One of the best aspects of Garner’s Modern American Usage is that Bryan Garner doesn’t simply judge things as right or wrong. He doesn’t shy away from condemnation, but he knows – like any genuine language aficionado – that English is always in flux and always contains grey areas.
So he has a language-change index. “Its purpose,” he says, “is to measure how widely accepted various linguistic innovations have become.”
There are five stages of change that a particular piece of language may be at:
- Rejected. “A new form emerges as an innovation (or some dialectal usage persists) among a small minority of the language community, perhaps displacing a traditional usage. … People normally consider innovations at this stage outright mistakes.” Examples: “unconscionably” to mean “unconsciously”; “thiefs”; “prevaricate” to mean “procrastinate”; “highjack” instead of “hijack”; “baited breath”; “brung”.
- Widely shunned. “The form spreads to a significant portion of the language community, but it remains unacceptable in standard usage. … Terms in stage 2 often get recorded in dictionaries as variant forms”. Examples: “simplistic” to mean “simple”; “principle” to mean “principal”; “pour over” to mean “pore over”; “fall between the cracks” instead of “fall through the cracks”; “weeped”; “between you and I”; singular “criteria”.
- Widespread but… “The form becomes commonplace even among many well-educated people, but it’s still avoided in careful usage.” Examples: “in regards to” instead of “in regard to”; “miniscule” instead of “minuscule”; “infer” to mean “imply”; “fortuitous” to mean “fortunate”; “flaunt” to mean “flout”.
- Ubiquitous but… “The form becomes virtually universal but is opposed on cogent grounds by a few linguistic stalwarts.” Examples: “regretfully” to mean “regrettably”; “fulsome” to mean “lavish”; “disinterested” to mean “uninterested”; superlatives used with two objects (e.g. “the best of the pair”); “anxious” to mean “eager”; “the reason is because”.
- Fully accepted. “The form is universally adopted except by a few eccentrics.” Examples: “none” with plural verb; “decimate” to mean “cause destruction to”; “under the circumstances” rather than “in the circumstances”; “finalize”; “you can’t have your cake and eat it”; split infinitives where they feel natural.
Even given that he’s talking about standard (American) English, I’m not sure I’d agree with all of those examples; maybe you wouldn’t either. But you see the principle.
Garner also sketches how change happens:
Many mutations never progress beyond stage 1. They stay in the shadows of the language, emerging now and again, mostly to the annoyance of educated people. Arguments frequently erupt about words and phrases in stages 2 and 3. But if a mutation makes its way to stage 4, its long-term progression to stage 5 is all but assured: it’s just a question of the passing of time…
As I say, I like his more nuanced approach. But I have three quibbles.

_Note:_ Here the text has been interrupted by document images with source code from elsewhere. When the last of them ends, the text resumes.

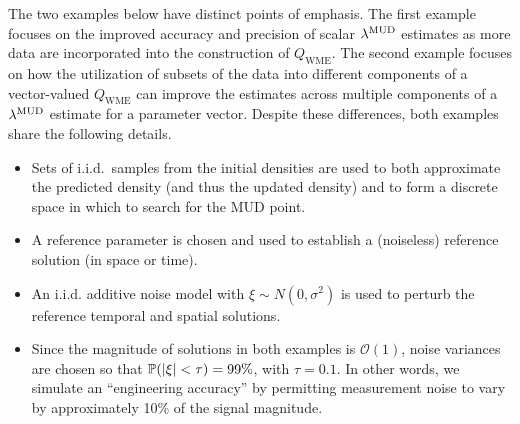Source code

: The two examples below have distinct points of emphasis.
The first example focuses on the improved accuracy and precision of scalar $\lambda^{\text{MUD}}$ estimates as more data are incorporated into the construction of $Q_\text{WME}$.
The second example focuses on how the utilization of subsets of the data into different components of a vector-valued $Q_\text{WME}$ can improve the estimates across multiple components of a $\lambda^{\text{MUD}}$ estimate for a parameter vector.
Despite these differences, both examples share the following details.
\begin{itemize}
  \item Sets of i.i.d.~samples from the initial densities are used to both approximate the predicted density (and thus the updated density) and to form a discrete space in which to search for the MUD point.
  \item A reference parameter is chosen and used to establish a (noiseless) reference solution (in space or time).
  \item An i.i.d. additive noise model with $\xi \sim N(0,\sigma^2)$ is used to perturb the reference temporal and spatial solutions.
  \item Since the magnitude of solutions in both examples is $\mathcal{O}(1)$, noise variances are chosen so that $\mathbb{P}( \left\vert\xi\right\vert < \tau ) = 99\%$, with $\tau=0.1$. In other words, we simulate an ``engineering accuracy'' by permitting measurement noise to vary by  approximately 10\% of the signal magnitude.
\end{itemize}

First, Garner doesn’t take account of change that goes the other way. For instance, he rates “self-deprecating” as stage 5. The phrase used to be “self-depreciating”, but for some reason “self-deprecating” emerged and became more popular. It drew some fire along the way, but Garner thinks it’s now wholly standard. I agree.
But what about “self-depreciating”? Until I read Garner, I would have seen it as a mistake. It has for decades been vastly outnumbered in usage and I’m sure many people other than me would find it odd if not wrong. “Self-depreciating” is certainly not “fully accepted” any more – not even “ubiquitous”. But he doesn’t give it a rating, apparently assuming its onetime stage 5 status is permanent.
Second, the fact that his language index is about change at all rather than current status is a distraction. The history of a usage’s acceptability might be interesting (I myself love that stuff), but that’s not much use for most of his readers. There’s no need for him to get bogged down in a particular (and almost inevitably inadequate) conception of language change. A language acceptability index would do the job more simply.
Third, these ratings are only his best judgements. And I respect his judgement, especially as it’s not just his personal opinion: for instance, he argues scornfully against using “which” to introduce a restrictive clause, but ends up rating it stage 4. His ratings have been informed by descriptive usage guides, panel surveys and online linguistic corpuses. But the perspective is still limited.
To broaden the view, it’d be great to have some research on how well or badly the general public accept certain disputed and problematic usages. But there seems to be little or none (although Allie Severin’s work looks intriguing).
But in general, Garner’s principle of putting his linguistic standards on a sliding scale is sound. Language is not like maths: there’s no way to justify absolute judgements of objective rightness and wrongness. Instead, the best we can do is try to assess acceptability – which is a matter of degree.